Not only did the medical students in the picture pay to witness Dr. Tulip’s dissection they also paid a fee to be featured in the painting.  Dr. Tulip is seen showing the muscles of the arm.
Notice they all appear to be wearing warm clothing because the dissection theater would have been kept as cold as possible to keep the body from deteriorating.

Also notice there are no cutting instruments.   Someone as important as Dr. Tulip would not have participated in the actual cutting of the body.   That role would have gone to the Preparator….it was his task to prepare the body for the lesson, and he is missing from Rembrandt’s picture.

And the body?    He was the criminal Aris Kindt who was convicted for armed robbery and sentenced to death by hanging. 

Art historians can actually pinpoint this painting to January 16, 1632….since the guild of surgeons was permitted one public dissection a year, and the body had to be that of a convicted criminal.

Monday, June 25, 2012

Woman With Hat

This painting was completed by Henri Matisse in 1905 and depicts Matisse's wife....Amelie. 

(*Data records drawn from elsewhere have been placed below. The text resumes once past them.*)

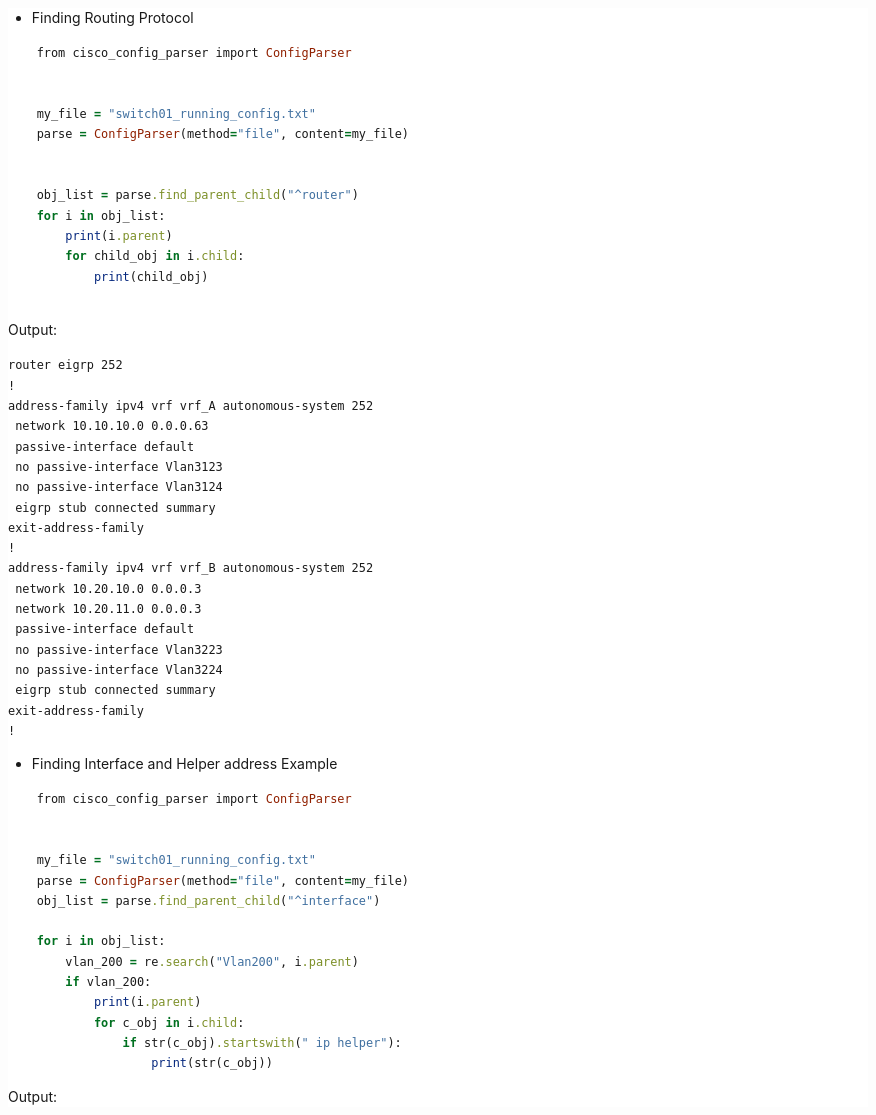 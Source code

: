 * Finding Routing Protocol
```ruby
    from cisco_config_parser import ConfigParser
    
    
    my_file = "switch01_running_config.txt"
    parse = ConfigParser(method="file", content=my_file)
    
    
    obj_list = parse.find_parent_child("^router")
    for i in obj_list:
        print(i.parent)
        for child_obj in i.child:
            print(child_obj)
 
 ```
 Output:
 
 ```
 router eigrp 252
 !
 address-family ipv4 vrf vrf_A autonomous-system 252
  network 10.10.10.0 0.0.0.63
  passive-interface default
  no passive-interface Vlan3123
  no passive-interface Vlan3124
  eigrp stub connected summary
 exit-address-family
 !
 address-family ipv4 vrf vrf_B autonomous-system 252
  network 10.20.10.0 0.0.0.3
  network 10.20.11.0 0.0.0.3
  passive-interface default
  no passive-interface Vlan3223
  no passive-interface Vlan3224
  eigrp stub connected summary
 exit-address-family
 !

 ```
 
 * Finding Interface and Helper address Example 

```ruby
    from cisco_config_parser import ConfigParser


    my_file = "switch01_running_config.txt"
    parse = ConfigParser(method="file", content=my_file)
    obj_list = parse.find_parent_child("^interface")

    for i in obj_list:
        vlan_200 = re.search("Vlan200", i.parent)
        if vlan_200:
            print(i.parent)
            for c_obj in i.child:
                if str(c_obj).startswith(" ip helper"):
                    print(str(c_obj))
```
Output: 

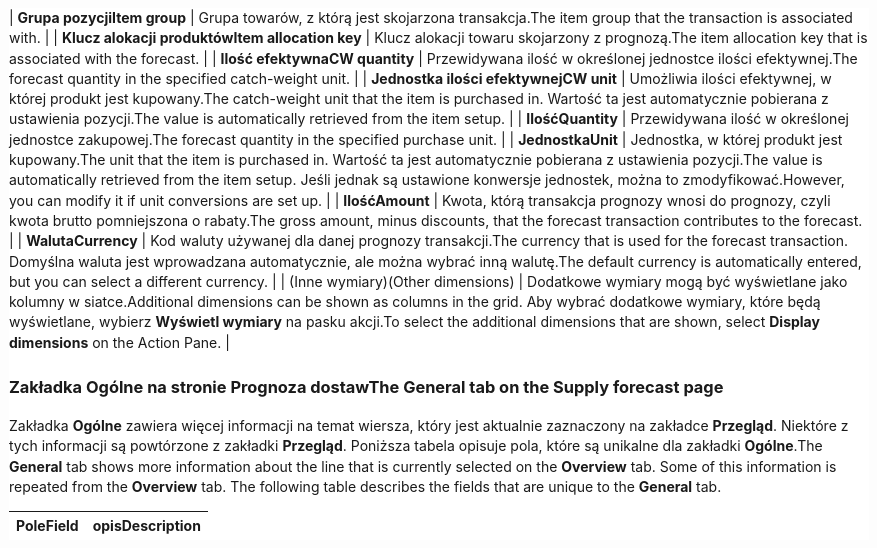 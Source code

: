 | <span data-ttu-id="1c5d0-225">**Grupa pozycji**</span><span class="sxs-lookup"><span data-stu-id="1c5d0-225">**Item group**</span></span> | <span data-ttu-id="1c5d0-226">Grupa towarów, z którą jest skojarzona transakcja.</span><span class="sxs-lookup"><span data-stu-id="1c5d0-226">The item group that the transaction is associated with.</span></span> |
| <span data-ttu-id="1c5d0-227">**Klucz alokacji produktów**</span><span class="sxs-lookup"><span data-stu-id="1c5d0-227">**Item allocation key**</span></span> | <span data-ttu-id="1c5d0-228">Klucz alokacji towaru skojarzony z prognozą.</span><span class="sxs-lookup"><span data-stu-id="1c5d0-228">The item allocation key that is associated with the forecast.</span></span> |
| <span data-ttu-id="1c5d0-229">**Ilość efektywna**</span><span class="sxs-lookup"><span data-stu-id="1c5d0-229">**CW quantity**</span></span> | <span data-ttu-id="1c5d0-230">Przewidywana ilość w określonej jednostce ilości efektywnej.</span><span class="sxs-lookup"><span data-stu-id="1c5d0-230">The forecast quantity in the specified catch-weight unit.</span></span> |
| <span data-ttu-id="1c5d0-231">**Jednostka ilości efektywnej**</span><span class="sxs-lookup"><span data-stu-id="1c5d0-231">**CW unit**</span></span> | <span data-ttu-id="1c5d0-232">Umożliwia ilości efektywnej, w której produkt jest kupowany.</span><span class="sxs-lookup"><span data-stu-id="1c5d0-232">The catch-weight unit that the item is purchased in.</span></span> <span data-ttu-id="1c5d0-233">Wartość ta jest automatycznie pobierana z ustawienia pozycji.</span><span class="sxs-lookup"><span data-stu-id="1c5d0-233">The value is automatically retrieved from the item setup.</span></span> |
| <span data-ttu-id="1c5d0-234">**Ilość**</span><span class="sxs-lookup"><span data-stu-id="1c5d0-234">**Quantity**</span></span> | <span data-ttu-id="1c5d0-235">Przewidywana ilość w określonej jednostce zakupowej.</span><span class="sxs-lookup"><span data-stu-id="1c5d0-235">The forecast quantity in the specified purchase unit.</span></span> |
| <span data-ttu-id="1c5d0-236">**Jednostka**</span><span class="sxs-lookup"><span data-stu-id="1c5d0-236">**Unit**</span></span> | <span data-ttu-id="1c5d0-237">Jednostka, w której produkt jest kupowany.</span><span class="sxs-lookup"><span data-stu-id="1c5d0-237">The unit that the item is purchased in.</span></span> <span data-ttu-id="1c5d0-238">Wartość ta jest automatycznie pobierana z ustawienia pozycji.</span><span class="sxs-lookup"><span data-stu-id="1c5d0-238">The value is automatically retrieved from the item setup.</span></span> <span data-ttu-id="1c5d0-239">Jeśli jednak są ustawione konwersje jednostek, można to zmodyfikować.</span><span class="sxs-lookup"><span data-stu-id="1c5d0-239">However, you can modify it if unit conversions are set up.</span></span> |
| <span data-ttu-id="1c5d0-240">**Ilość**</span><span class="sxs-lookup"><span data-stu-id="1c5d0-240">**Amount**</span></span> | <span data-ttu-id="1c5d0-241">Kwota, którą transakcja prognozy wnosi do prognozy, czyli kwota brutto pomniejszona o rabaty.</span><span class="sxs-lookup"><span data-stu-id="1c5d0-241">The gross amount, minus discounts, that the forecast transaction contributes to the forecast.</span></span> |
| <span data-ttu-id="1c5d0-242">**Waluta**</span><span class="sxs-lookup"><span data-stu-id="1c5d0-242">**Currency**</span></span> | <span data-ttu-id="1c5d0-243">Kod waluty używanej dla danej prognozy transakcji.</span><span class="sxs-lookup"><span data-stu-id="1c5d0-243">The currency that is used for the forecast transaction.</span></span> <span data-ttu-id="1c5d0-244">Domyślna waluta jest wprowadzana automatycznie, ale można wybrać inną walutę.</span><span class="sxs-lookup"><span data-stu-id="1c5d0-244">The default currency is automatically entered, but you can select a different currency.</span></span> |
| <span data-ttu-id="1c5d0-245">(Inne wymiary)</span><span class="sxs-lookup"><span data-stu-id="1c5d0-245">(Other dimensions)</span></span> | <span data-ttu-id="1c5d0-246">Dodatkowe wymiary mogą być wyświetlane jako kolumny w siatce.</span><span class="sxs-lookup"><span data-stu-id="1c5d0-246">Additional dimensions can be shown as columns in the grid.</span></span> <span data-ttu-id="1c5d0-247">Aby wybrać dodatkowe wymiary, które będą wyświetlane, wybierz **Wyświetl wymiary** na pasku akcji.</span><span class="sxs-lookup"><span data-stu-id="1c5d0-247">To select the additional dimensions that are shown, select **Display dimensions** on the Action Pane.</span></span> |

### <a name="the-general-tab-on-the-supply-forecast-page"></a><span data-ttu-id="1c5d0-248">Zakładka Ogólne na stronie Prognoza dostaw</span><span class="sxs-lookup"><span data-stu-id="1c5d0-248">The General tab on the Supply forecast page</span></span>

<span data-ttu-id="1c5d0-249">Zakładka **Ogólne** zawiera więcej informacji na temat wiersza, który jest aktualnie zaznaczony na zakładce **Przegląd**. Niektóre z tych informacji są powtórzone z zakładki **Przegląd**. Poniższa tabela opisuje pola, które są unikalne dla zakładki **Ogólne**.</span><span class="sxs-lookup"><span data-stu-id="1c5d0-249">The **General** tab shows more information about the line that is currently selected on the **Overview** tab. Some of this information is repeated from the **Overview** tab. The following table describes the fields that are unique to the **General** tab.</span></span>

| <span data-ttu-id="1c5d0-250">Pole</span><span class="sxs-lookup"><span data-stu-id="1c5d0-250">Field</span></span> | <span data-ttu-id="1c5d0-251">opis</span><span class="sxs-lookup"><span data-stu-id="1c5d0-251">Description</span></span> |
|---|---| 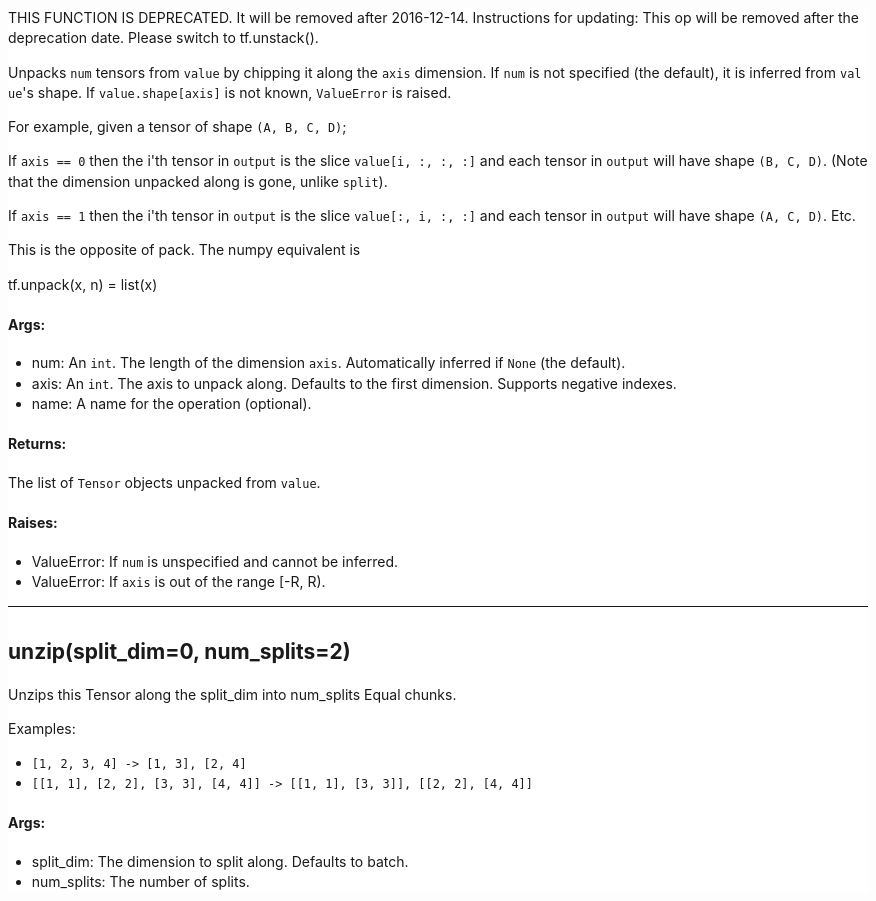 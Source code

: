 THIS FUNCTION IS DEPRECATED. It will be removed after 2016-12-14.
Instructions for updating:
This op will be removed after the deprecation date. Please switch to tf.unstack().

Unpacks `num` tensors from `value` by chipping it along the `axis` dimension.
If `num` is not specified (the default), it is inferred from `value`'s shape.
If `value.shape[axis]` is not known, `ValueError` is raised.

For example, given a tensor of shape `(A, B, C, D)`;

If `axis == 0` then the i'th tensor in `output` is the slice
  `value[i, :, :, :]` and each tensor in `output` will have shape `(B, C, D)`.
  (Note that the dimension unpacked along is gone, unlike `split`).

If `axis == 1` then the i'th tensor in `output` is the slice
  `value[:, i, :, :]` and each tensor in `output` will have shape `(A, C, D)`.
Etc.

This is the opposite of pack.  The numpy equivalent is

tf.unpack(x, n) = list(x)

#### Args:


* num: An `int`. The length of the dimension `axis`. Automatically inferred
 if `None` (the default).
* axis: An `int`. The axis to unpack along. Defaults to the first
 dimension. Supports negative indexes.
* name: A name for the operation (optional).

#### Returns:

The list of `Tensor` objects unpacked from `value`.


#### Raises:


* ValueError: If `num` is unspecified and cannot be inferred.
* ValueError: If `axis` is out of the range [-R, R).


- - -

## <a name="unzip"></a>unzip(split_dim=0, num_splits=2)



Unzips this Tensor along the split_dim into num_splits Equal chunks.

Examples:

* `[1, 2, 3, 4] -> [1, 3], [2, 4]`
* `[[1, 1], [2, 2], [3, 3], [4, 4]] -> [[1, 1], [3, 3]], [[2, 2], [4, 4]]`

#### Args:


* split_dim: The dimension to split along. Defaults to batch.
* num_splits: The number of splits.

 Gertrude Stein bought the painting along with her brother Leo.

They bought it in order to lift Matisse’s spirits after the show this painting was included was panned by the critics.  One critic said the paintings looked like a pot had been flung in the face of the public. 

The painting ended up being a bone of contention with the Stein family.   Gertrude and Leo’s brother’s wife claimed she actually bought the painting, and she may be right.   Photographs of her Paris and California homes clearly show the painting.